Information »
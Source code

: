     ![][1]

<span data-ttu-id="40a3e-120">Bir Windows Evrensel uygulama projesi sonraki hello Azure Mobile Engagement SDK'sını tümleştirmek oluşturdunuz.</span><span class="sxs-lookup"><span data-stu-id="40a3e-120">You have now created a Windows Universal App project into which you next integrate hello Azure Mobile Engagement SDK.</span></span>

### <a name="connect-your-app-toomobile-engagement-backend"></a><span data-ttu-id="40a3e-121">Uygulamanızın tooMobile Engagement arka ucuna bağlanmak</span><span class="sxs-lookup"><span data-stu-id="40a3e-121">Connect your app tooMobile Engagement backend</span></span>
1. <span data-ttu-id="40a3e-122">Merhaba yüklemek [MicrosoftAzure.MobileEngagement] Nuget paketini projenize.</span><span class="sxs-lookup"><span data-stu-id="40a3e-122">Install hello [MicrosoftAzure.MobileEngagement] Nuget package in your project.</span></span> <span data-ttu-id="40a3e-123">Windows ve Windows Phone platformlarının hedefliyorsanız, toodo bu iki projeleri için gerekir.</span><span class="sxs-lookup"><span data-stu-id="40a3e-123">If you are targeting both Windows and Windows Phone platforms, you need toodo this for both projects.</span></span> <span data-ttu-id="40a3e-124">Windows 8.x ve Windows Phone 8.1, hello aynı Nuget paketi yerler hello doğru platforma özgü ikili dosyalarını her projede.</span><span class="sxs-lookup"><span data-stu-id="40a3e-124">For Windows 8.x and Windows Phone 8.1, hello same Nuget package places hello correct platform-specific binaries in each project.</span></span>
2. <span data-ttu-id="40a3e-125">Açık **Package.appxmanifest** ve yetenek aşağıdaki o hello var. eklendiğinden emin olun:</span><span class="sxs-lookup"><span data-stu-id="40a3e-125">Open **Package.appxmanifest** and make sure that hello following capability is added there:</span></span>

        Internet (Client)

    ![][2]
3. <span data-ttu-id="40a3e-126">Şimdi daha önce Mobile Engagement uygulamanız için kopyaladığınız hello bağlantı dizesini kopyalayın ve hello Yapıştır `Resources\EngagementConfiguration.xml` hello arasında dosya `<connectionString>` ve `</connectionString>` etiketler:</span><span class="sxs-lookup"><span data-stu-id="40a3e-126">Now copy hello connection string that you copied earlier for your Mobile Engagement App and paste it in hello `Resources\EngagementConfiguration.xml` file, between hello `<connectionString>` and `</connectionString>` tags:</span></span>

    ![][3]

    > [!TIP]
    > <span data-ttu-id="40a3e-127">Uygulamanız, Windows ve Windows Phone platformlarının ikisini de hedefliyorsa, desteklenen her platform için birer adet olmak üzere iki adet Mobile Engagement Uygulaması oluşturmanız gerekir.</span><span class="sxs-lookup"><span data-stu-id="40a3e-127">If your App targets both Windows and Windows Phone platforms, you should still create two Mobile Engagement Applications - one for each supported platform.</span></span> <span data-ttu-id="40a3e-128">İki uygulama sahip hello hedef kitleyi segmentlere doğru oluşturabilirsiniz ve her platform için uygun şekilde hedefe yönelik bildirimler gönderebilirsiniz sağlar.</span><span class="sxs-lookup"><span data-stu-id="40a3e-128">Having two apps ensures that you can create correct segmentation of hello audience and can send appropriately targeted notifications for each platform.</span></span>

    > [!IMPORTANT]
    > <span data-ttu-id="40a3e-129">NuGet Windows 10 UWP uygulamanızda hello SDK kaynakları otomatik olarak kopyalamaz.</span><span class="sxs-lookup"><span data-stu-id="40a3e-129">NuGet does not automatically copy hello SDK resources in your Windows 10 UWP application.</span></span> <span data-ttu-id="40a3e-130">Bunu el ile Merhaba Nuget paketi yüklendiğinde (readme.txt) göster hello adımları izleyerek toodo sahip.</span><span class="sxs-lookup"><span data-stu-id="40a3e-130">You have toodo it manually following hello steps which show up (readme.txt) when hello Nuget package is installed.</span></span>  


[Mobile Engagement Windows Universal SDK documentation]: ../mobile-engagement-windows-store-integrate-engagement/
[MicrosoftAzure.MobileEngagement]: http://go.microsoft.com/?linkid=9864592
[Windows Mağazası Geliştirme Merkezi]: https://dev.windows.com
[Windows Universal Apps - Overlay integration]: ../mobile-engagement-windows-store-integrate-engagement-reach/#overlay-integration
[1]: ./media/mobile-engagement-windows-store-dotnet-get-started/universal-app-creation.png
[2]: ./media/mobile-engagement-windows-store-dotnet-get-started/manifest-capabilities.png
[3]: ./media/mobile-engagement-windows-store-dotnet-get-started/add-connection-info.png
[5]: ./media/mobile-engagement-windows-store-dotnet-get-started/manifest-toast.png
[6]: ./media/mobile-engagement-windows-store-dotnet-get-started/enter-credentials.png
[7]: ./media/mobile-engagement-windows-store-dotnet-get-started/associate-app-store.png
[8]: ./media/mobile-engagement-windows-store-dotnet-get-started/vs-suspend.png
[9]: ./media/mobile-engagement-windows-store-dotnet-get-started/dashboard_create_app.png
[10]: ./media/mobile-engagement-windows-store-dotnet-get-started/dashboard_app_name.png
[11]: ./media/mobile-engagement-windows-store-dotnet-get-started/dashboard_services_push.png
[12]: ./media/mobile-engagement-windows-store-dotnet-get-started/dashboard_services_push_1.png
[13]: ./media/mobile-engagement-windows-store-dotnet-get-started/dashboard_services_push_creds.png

Your assignment » Provide the count of lines in the records above that hold the word "platform", with no other text.

Exercise output » 2